Financial Times
September 15, 2015
In the middle of the night, Syeda Ghulam Fatima drove to a brick kiln near Lahore and ushered a family of bonded labourers into her waiting van.
They fled quickly to evade the kiln owners and did not have time to take their belongings — the children did not even have shoes. Yet once they were safe, the family cheered Ms Fatima.
“Thanks to you, we got out of that hell,” said the father, in a rescue featured in a Vice documentary on the US television channel HBO last year.
Ms Fatima, 47, is general secretary of the Bonded Labour Liberation Front Pakistan (BLLF), a non-profit in Lahore that has helped 80,000 bonded labourers across Pakistan since 1988.
In spite of its impact, BLLF is a shoestring operation run by Ms Fatima, her husband, one staff member and many volunteers. Its financial resources were dwindling and Ms Fatima worried she could not even pay her own medical bills.
That changed in August when Ms Fatima and BLLF’s work were featured on Humans of New York, a photo blog with 14.9m Facebook followers.
The blog’s founder, a 31-year-old American named Brandon Stanton, posted a series of photos from Pakistan this summer. Seven images showed heartbreaking stories of bonded labour in Pakistan.
Mr Stanton set a goal of raising $100,000 for BLLF. In less than 12 hours, the fundraising campaign reached more than $1m. Ultimately, $2.3m was raised through nearly 76,000 donations.
Ms Fatima was shocked. She treated Mr Stanton as a “routine guest” when she took him to brick kilns to meet bonded labourers.
“I didn’t know about him and his background before,” she says. Mr Stanton’s interest in her was piqued when he saw the Vice documentary featuring BLLF’s work.
The funds will help establish “Freedom Centers” to counsel, rehabilitate and advocate for bonded labourers.
“Our responsibility now is to honour what you have trusted us with, and we will,” says Ms Fatima in a message posted on the Humans of New York site.
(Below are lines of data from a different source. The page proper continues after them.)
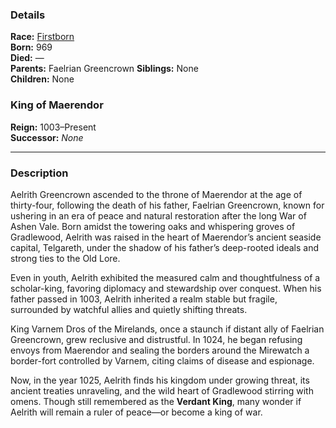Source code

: ### Details

**Race:** [Firstborn](../../Character%20Creation/Species%20\(Playable\)/Human.md)  
**Born:** 969  
**Died:** —  
**Parents:** Faelrian Greencrown
**Siblings:** None  
**Children:** None

### King of Maerendor

**Reign:** 1003–Present  
**Successor:** _None_

---

### Description

Aelrith Greencrown ascended to the throne of Maerendor at the age of thirty-four, following the death of his father, Faelrian Greencrown, known for ushering in an era of peace and natural restoration after the long War of Ashen Vale. Born amidst the towering oaks and whispering groves of Gradlewood, Aelrith was raised in the heart of Maerendor’s ancient seaside capital, Telgareth, under the shadow of his father’s deep-rooted ideals and strong ties to the Old Lore.

Even in youth, Aelrith exhibited the measured calm and thoughtfulness of a scholar-king, favoring diplomacy and stewardship over conquest. When his father passed in 1003, Aelrith inherited a realm stable but fragile, surrounded by watchful allies and quietly shifting threats.

King Varnem Dros of the Mirelands, once a staunch if distant ally of Faelrian Greencrown, grew reclusive and distrustful. In 1024, he began refusing envoys from Maerendor and sealing the borders around the Mirewatch a border-fort controlled by Varnem, citing claims of disease and espionage.

Now, in the year 1025, Aelrith finds his kingdom under growing threat, its ancient treaties unraveling, and the wild heart of Gradlewood stirring with omens. Though still remembered as the **Verdant King**, many wonder if Aelrith will remain a ruler of peace—or become a king of war.

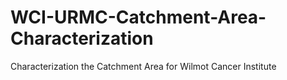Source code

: # WCI-URMC-Catchment-Area-Characterization
Characterization the Catchment Area for Wilmot Cancer Institute

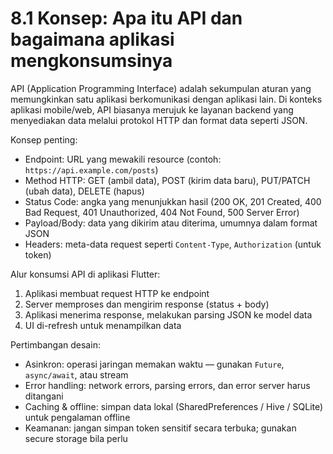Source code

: # 8.1 Konsep: Apa itu API dan bagaimana aplikasi mengkonsumsinya

API (Application Programming Interface) adalah sekumpulan aturan yang memungkinkan satu aplikasi berkomunikasi dengan aplikasi lain. Di konteks aplikasi mobile/web, API biasanya merujuk ke layanan backend yang menyediakan data melalui protokol HTTP dan format data seperti JSON.

Konsep penting:
- Endpoint: URL yang mewakili resource (contoh: `https://api.example.com/posts`)
- Method HTTP: GET (ambil data), POST (kirim data baru), PUT/PATCH (ubah data), DELETE (hapus)
- Status Code: angka yang menunjukkan hasil (200 OK, 201 Created, 400 Bad Request, 401 Unauthorized, 404 Not Found, 500 Server Error)
- Payload/Body: data yang dikirim atau diterima, umumnya dalam format JSON
- Headers: meta-data request seperti `Content-Type`, `Authorization` (untuk token)

Alur konsumsi API di aplikasi Flutter:
1. Aplikasi membuat request HTTP ke endpoint
2. Server memproses dan mengirim response (status + body)
3. Aplikasi menerima response, melakukan parsing JSON ke model data
4. UI di-refresh untuk menampilkan data

Pertimbangan desain:
- Asinkron: operasi jaringan memakan waktu — gunakan `Future`, `async/await`, atau stream
- Error handling: network errors, parsing errors, dan error server harus ditangani
- Caching & offline: simpan data lokal (SharedPreferences / Hive / SQLite) untuk pengalaman offline
- Keamanan: jangan simpan token sensitif secara terbuka; gunakan secure storage bila perlu

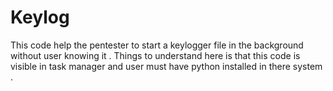 # Keylog
This code help the pentester to start a keylogger file in the background without user knowing it . Things to  understand here is that this code is visible in task manager and user must have python installed in there system .
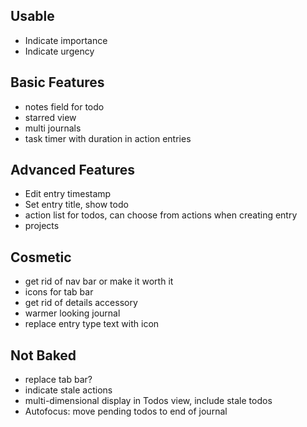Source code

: Usable
------
* Indicate importance
* Indicate urgency

Basic Features
--------------
* notes field for todo
* starred view
* multi journals
* task timer with duration in action entries

Advanced Features
-----------------
* Edit entry timestamp
* Set entry title, show todo
* action list for todos, can choose from actions when creating entry
* projects

Cosmetic
--------
* get rid of nav bar or make it worth it
* icons for tab bar
* get rid of details accessory
* warmer looking journal
* replace entry type text with icon

Not Baked
---------
* replace tab bar?
* indicate stale actions
* multi-dimensional display in Todos view, include stale todos
* Autofocus: move pending todos to end of journal
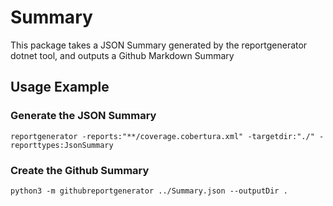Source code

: # Summary

This package takes a JSON Summary generated by the reportgenerator dotnet tool, and outputs a Github Markdown Summary

## Usage Example

### Generate the JSON Summary

`reportgenerator -reports:"**/coverage.cobertura.xml" -targetdir:"./" -reporttypes:JsonSummary`

### Create the Github Summary

`python3 -m githubreportgenerator ../Summary.json --outputDir .`
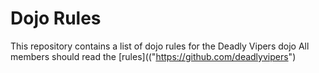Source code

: Dojo Rules
==========

This repository contains a list of dojo rules for the Deadly Vipers dojo
All members should read the [rules](("https://github.com/deadlyvipers")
But tells the FT: “If donors from around the world can support, this is also the obligation of our nation, our government, society. I want to see my beloved country Pakistan free of bonded labour. I gave my blood; I give my life to this struggle.”
Photo: Humans of New York
Ms Fatima’s father was a railway employee and union activist who inspired her to become an activist. When she was in the eighth grade, Ms Fatima started working with brick kiln workers near Lahore to educate them about their rights.
“Not all my family was in favour of that,” recalls Ms Fatima. “Even my mother was not supporting me. But my father always supported me. God bless him.”
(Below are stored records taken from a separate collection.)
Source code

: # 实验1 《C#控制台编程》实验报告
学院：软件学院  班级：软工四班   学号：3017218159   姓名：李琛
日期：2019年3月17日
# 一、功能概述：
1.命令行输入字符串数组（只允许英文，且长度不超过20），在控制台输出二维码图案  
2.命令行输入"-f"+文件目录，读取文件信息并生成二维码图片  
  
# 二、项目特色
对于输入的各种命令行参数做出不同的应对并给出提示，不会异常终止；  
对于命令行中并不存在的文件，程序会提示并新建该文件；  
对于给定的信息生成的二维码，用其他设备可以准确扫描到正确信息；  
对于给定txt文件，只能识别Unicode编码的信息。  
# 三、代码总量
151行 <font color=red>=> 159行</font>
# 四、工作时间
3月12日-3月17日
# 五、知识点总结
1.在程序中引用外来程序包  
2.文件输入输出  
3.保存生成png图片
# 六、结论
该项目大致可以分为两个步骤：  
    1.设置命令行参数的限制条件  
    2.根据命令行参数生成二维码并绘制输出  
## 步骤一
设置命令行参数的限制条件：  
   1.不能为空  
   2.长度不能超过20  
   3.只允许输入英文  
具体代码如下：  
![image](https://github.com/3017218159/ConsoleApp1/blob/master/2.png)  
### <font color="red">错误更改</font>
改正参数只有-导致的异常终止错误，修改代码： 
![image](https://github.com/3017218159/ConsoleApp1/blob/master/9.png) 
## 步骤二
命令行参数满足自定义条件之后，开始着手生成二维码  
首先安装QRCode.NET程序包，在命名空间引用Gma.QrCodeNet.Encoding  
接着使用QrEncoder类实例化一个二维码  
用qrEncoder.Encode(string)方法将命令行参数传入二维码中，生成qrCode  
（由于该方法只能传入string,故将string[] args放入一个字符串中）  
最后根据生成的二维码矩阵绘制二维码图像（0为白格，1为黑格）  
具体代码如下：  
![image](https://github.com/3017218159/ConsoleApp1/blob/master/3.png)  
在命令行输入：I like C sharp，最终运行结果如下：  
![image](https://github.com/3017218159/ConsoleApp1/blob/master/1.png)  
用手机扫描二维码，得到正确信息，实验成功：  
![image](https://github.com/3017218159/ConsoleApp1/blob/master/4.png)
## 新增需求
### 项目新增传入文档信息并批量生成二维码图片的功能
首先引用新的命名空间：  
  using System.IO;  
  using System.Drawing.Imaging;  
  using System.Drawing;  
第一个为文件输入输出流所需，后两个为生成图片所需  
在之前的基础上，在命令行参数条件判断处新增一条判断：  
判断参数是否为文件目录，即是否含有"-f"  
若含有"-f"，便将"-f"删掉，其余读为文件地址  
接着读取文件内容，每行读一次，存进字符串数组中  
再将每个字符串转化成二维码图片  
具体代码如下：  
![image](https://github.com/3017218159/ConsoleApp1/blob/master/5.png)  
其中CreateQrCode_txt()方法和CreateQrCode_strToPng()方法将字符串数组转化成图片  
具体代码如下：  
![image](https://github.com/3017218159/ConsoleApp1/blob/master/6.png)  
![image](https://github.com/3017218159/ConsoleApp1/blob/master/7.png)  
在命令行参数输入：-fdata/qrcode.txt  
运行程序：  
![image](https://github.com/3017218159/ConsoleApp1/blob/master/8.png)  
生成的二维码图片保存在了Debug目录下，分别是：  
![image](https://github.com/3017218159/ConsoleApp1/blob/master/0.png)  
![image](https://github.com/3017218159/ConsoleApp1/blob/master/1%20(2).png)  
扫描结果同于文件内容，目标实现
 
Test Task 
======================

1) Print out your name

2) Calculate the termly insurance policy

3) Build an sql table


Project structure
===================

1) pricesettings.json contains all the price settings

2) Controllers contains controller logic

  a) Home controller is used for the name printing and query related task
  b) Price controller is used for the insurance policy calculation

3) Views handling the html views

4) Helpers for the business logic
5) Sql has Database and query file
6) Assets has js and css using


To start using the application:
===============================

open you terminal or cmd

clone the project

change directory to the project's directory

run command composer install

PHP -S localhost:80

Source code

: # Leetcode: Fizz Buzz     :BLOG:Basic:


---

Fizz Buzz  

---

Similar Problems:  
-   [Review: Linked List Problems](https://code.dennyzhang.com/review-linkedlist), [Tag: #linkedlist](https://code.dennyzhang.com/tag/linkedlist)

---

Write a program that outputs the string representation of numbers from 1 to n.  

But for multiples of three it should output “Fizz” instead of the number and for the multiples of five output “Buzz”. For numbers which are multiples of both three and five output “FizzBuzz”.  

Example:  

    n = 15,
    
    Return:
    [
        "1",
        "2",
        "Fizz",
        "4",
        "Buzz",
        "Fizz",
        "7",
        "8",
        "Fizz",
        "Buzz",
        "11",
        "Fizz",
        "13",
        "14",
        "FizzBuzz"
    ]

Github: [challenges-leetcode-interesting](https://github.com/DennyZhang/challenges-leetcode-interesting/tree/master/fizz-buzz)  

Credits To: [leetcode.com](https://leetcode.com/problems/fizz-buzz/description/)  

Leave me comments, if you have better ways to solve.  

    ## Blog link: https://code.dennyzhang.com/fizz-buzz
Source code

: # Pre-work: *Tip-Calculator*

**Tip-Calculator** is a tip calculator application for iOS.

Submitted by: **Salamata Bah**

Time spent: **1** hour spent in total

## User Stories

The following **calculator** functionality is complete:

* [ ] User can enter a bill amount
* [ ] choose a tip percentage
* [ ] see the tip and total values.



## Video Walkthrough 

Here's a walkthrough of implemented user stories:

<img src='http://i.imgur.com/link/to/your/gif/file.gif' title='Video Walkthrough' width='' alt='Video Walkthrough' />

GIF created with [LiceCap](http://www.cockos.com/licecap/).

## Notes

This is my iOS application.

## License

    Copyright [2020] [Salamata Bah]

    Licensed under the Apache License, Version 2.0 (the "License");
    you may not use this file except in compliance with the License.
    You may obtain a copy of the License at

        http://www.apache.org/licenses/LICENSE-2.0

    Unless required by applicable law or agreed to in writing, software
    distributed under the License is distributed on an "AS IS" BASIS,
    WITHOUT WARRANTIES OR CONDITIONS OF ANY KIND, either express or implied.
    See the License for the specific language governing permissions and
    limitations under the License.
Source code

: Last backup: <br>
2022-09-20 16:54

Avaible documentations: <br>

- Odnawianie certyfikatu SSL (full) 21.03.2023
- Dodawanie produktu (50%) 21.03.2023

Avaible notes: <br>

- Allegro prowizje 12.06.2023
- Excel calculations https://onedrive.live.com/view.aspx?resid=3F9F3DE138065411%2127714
Over the years, she has been threatened, beaten and shot because of her work: freeing and counselling bonded labourers, campaigning for labour laws and pressuring brick kiln owners, police and politicians.
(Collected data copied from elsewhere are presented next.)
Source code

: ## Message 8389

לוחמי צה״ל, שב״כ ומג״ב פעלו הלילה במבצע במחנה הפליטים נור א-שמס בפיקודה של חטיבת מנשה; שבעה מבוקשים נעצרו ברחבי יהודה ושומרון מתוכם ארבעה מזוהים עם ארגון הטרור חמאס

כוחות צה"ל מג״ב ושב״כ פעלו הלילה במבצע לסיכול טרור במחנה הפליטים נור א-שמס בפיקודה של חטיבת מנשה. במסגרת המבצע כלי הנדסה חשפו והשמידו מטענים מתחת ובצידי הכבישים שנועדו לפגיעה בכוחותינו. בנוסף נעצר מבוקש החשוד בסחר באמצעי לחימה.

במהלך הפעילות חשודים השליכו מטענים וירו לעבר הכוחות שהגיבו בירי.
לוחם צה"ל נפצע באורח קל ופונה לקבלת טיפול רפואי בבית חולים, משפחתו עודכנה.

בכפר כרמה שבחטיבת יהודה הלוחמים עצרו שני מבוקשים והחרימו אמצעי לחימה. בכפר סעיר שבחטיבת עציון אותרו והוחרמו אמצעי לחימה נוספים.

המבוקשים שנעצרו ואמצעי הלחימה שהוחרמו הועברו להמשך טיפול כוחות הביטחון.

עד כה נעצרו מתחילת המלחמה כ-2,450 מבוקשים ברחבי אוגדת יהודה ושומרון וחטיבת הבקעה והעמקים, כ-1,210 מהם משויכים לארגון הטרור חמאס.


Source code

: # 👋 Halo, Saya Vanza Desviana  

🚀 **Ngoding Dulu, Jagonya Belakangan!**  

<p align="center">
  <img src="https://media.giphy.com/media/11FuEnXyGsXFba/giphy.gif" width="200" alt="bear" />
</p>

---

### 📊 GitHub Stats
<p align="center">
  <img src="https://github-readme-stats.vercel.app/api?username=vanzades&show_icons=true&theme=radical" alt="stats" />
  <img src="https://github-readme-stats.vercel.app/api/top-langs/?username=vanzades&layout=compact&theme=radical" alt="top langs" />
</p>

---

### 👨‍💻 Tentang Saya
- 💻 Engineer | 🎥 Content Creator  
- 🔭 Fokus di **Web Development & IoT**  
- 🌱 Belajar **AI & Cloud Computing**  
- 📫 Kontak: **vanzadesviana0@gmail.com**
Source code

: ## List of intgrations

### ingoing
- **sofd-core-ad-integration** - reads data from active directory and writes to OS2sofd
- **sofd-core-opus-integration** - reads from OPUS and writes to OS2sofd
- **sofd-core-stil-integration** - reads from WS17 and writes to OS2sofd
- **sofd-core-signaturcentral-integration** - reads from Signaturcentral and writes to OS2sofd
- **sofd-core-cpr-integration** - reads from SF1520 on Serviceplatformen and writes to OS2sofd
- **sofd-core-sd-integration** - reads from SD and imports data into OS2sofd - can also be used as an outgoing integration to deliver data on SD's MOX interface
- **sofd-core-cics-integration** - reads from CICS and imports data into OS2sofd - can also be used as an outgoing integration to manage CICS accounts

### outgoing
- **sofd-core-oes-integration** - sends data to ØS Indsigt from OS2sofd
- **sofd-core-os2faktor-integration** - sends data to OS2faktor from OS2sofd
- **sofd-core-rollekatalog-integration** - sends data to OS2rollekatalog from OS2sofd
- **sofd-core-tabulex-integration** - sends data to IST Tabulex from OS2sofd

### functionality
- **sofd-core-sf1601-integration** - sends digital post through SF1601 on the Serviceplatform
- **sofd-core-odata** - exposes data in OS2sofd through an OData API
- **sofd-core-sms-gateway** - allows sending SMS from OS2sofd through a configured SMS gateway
Ms Fatima has managed to escape several murder attempts. “They put a pistol to my head. I have been beaten many times. I was sent to jail,” she says in the Vice documentary.
“But when I see the state of the kiln workers and the brutalities committed against those women — after seeing those I don’t fear death.”
She was shot in the knee on her way to a court hearing against a kiln owner. Local politicians forbade the public hospital from treating her.
“I had to sell my house to afford treatment at a private hospital,” Ms Fatima told Humans of New York.
“But the brick kiln workers came together to try to help me pay for my treatment. Despite their poverty, they gave 5 to 10 rupees at a time. And they lined up to donate their blood.”
BLLF was founded by trade union activists and took on its current name in 1988. That year, a ruling by Pakistan’s Supreme Court prohibited bonded labour. But laws against bonded labour are largely unenforced and the practice is still widespread.
There are more than 20m people trapped in bonded labour around the world, with more than half of them in Asia, according to the International Labour Organization. But Ms Fatima estimates there are 4.5m bonded labourers in Pakistan alone, working in brick kilns, agriculture and carpet-making workshops.
Poor, vulnerable people fall into bonded labour when they need a loan or “advance payment” to pay for medical bills or other emergencies. Bonded labour can extend to entire families and debts can pass from generation to generation.
A bonded labourer featured in Humans of New York, started working at a brick kiln after his sister’s kidneys failed.
“We tried to raise the money to save her. We sold our cattle. We sold our property. We sold everything we had,” he told Humans of New York. Without other options, he took 5,000 rupees ($50) from a brick kiln, believing he could pay it back by working 15 to 20 days. However, his debt ballooned to 350,000 rupees ($3,400) and he still worked at the kiln.
“My sister died a long time ago. There’s no way out. Soon my debt will pass on to the next generation,” the labourer said. In the photo he holds a toddler against a backdrop of red bricks.